Im going to try explaining using the concept of dispersion and Power of lens.

- In the Dispersion concept, it basically shows us about the bending of light (refraction) of 2 different materials that vary with wavelength. It states that a material with shorter Wavelength, higher energy, smaller Vmedium, and thus Higher refractive index will bend MORE (refract more).

 

So for example looking at violet light vs. red light, Violet light is shown to refract MORE than Red. Violet has a SHORTER wave and thus MORE energy (than red). Because violet has shorter Wavelength, its proportional to V (through the v =(wavelength)(frequency)) thus V is smaller as well. Small V means HIGH (n) - refractive index. So a higher energy molecule, smaller wavelength, smaller V, higer n should have a greater refraction. (so this contradicts what you were saying above :S)

 

- This dispersion concept is consistent with something more proper to explain lens, which talks about the property of the lens. Power of lens equates to (P = 1/f) f is FOCAL POINT.

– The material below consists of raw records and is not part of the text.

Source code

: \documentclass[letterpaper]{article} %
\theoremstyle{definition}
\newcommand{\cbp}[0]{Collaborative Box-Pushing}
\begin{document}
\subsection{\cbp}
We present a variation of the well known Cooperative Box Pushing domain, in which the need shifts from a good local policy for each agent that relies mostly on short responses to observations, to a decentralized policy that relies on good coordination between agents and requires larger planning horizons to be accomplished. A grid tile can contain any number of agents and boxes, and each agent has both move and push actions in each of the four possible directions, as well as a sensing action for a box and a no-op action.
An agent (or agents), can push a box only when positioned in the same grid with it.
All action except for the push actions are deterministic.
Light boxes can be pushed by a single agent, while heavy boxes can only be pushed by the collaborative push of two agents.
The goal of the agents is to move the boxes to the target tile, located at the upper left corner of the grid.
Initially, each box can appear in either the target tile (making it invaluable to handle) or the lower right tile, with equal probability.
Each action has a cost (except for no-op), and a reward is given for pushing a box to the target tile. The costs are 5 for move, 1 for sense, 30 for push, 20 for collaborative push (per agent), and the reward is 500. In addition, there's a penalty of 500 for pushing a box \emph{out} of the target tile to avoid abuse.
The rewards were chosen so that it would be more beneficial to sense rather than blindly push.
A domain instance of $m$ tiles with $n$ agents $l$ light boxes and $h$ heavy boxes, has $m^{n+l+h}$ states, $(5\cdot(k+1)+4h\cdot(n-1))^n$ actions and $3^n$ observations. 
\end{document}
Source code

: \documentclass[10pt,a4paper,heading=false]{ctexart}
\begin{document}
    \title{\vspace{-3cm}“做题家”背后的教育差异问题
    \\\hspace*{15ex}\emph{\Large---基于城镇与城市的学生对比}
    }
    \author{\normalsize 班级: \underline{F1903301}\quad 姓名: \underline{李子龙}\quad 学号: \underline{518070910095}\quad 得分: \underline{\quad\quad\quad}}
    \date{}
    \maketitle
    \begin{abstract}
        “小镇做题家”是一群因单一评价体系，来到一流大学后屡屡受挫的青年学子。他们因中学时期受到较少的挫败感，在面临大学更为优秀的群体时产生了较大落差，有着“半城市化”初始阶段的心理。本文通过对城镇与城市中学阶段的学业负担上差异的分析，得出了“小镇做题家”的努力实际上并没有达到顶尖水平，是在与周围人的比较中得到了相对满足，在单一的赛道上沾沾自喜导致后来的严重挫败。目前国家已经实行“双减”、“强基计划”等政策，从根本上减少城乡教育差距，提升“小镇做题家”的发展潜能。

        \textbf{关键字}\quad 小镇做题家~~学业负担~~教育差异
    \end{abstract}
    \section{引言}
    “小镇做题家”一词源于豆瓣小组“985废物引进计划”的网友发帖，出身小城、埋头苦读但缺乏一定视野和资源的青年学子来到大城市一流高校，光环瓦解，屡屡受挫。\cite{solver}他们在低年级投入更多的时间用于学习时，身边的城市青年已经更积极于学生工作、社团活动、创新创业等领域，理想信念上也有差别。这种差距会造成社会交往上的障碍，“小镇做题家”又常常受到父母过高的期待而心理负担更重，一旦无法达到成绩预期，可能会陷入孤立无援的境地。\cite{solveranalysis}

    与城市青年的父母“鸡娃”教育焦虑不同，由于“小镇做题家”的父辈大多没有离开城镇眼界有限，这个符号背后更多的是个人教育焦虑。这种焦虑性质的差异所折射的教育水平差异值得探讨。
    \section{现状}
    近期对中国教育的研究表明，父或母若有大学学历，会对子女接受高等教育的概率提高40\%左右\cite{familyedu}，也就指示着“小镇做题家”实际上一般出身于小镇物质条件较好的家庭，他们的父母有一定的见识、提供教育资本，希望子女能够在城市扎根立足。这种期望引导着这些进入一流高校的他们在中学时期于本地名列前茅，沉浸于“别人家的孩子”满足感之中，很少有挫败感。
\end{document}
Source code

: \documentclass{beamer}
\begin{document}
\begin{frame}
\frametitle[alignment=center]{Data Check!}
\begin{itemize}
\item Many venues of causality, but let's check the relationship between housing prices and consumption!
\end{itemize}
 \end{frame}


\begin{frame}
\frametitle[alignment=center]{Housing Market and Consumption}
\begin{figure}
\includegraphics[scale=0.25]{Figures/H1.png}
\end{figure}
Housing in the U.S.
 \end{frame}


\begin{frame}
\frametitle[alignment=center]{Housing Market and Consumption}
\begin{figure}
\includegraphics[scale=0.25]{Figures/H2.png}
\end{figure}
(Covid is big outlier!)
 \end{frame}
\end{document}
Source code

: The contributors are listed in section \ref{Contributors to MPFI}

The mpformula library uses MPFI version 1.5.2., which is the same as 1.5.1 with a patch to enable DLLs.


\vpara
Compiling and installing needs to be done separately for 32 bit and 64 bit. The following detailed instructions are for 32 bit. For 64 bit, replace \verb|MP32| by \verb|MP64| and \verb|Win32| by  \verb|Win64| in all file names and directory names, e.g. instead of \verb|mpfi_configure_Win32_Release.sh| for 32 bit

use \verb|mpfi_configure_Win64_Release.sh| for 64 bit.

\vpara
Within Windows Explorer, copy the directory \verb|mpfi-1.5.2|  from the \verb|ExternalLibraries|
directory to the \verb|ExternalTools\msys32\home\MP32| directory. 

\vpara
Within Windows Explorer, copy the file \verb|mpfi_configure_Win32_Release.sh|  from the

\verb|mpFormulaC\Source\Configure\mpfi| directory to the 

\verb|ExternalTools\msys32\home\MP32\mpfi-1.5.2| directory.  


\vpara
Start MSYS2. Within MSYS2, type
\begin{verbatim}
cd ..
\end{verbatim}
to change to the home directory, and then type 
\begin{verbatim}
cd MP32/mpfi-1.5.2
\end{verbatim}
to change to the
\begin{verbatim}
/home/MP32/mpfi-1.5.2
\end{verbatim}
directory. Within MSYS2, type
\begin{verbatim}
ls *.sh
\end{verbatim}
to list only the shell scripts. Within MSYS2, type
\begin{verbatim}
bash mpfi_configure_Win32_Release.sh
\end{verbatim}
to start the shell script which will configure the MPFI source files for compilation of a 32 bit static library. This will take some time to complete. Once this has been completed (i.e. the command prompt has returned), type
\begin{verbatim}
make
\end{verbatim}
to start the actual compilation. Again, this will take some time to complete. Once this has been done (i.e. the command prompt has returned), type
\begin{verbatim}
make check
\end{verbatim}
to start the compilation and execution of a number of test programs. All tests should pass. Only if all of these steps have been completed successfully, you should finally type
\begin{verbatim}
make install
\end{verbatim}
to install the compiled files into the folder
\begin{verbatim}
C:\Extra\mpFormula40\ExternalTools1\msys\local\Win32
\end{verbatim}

So basically a lens with HIGH power of refraction lens (a THICKER lens), can refract light to a smaller focal point (which is the point at which light rays refract right after passing through convex lens) so the smaller the focal point that the light rays refract at, and more bending.

 

(Power could be related to energy proportionally, and so a lens that has more energy can reflect more light closer (but I dont think thats really important relationship discussing lens)

 

So in short from what I was meaning to say:

- I think talking about LIGHT properties, higher energy, and higher refractive index would cause more bending (closer to the lens) vs. something of lower energy.

 

- But more properly, I think that light bending through a lens is better explained by the power of the lens it self. A thicker lens would bend any light with the same properties more than a thin lens and thus shows the difference in power of lens (and their size - thick vs thin.)

 

NOT entirely sure... lol. Hope this helps some way, and please please correct me if I went anywhere wrong, I have my mcat coming up as well, and optics is probably my least comfortable section lol.

[ptavasso]

Thanks a lot!

I'm glad you confirmed most of my points

 

I completely messed up in my question, you are correct that shorter wavelength = more bending/ more diffraction. Sorry I mistyped and didn't proofread (oops)!

So...

shorter wavelength = higher frequency = more energy = bend more

 

As well, I still need clarification on:

4. An object is always on the same side as the eye for a mirror (because you stand in front of a mirror). An object is on the opposite side as the eye for a lens (you look at an object through a lens). Is this correct? (I'm not talking about which side the image is on)

5. An object is + for both lens and mirror; the eye is + for mirror and – for lens. Is this correct?

[Futbol99]

Thanks a lot!

I'm glad you confirmed most of my points

 

I completely messed up in my question, you are correct that shorter wavelength = more bending/ more diffraction. Sorry I mistyped and didn't proofread (oops)!

 

 

 

Haha, no problem, sounds good to me! Glad I could help. Sorry I couldnt help with 4/5, hoping someone can contribute an answer for the both of us!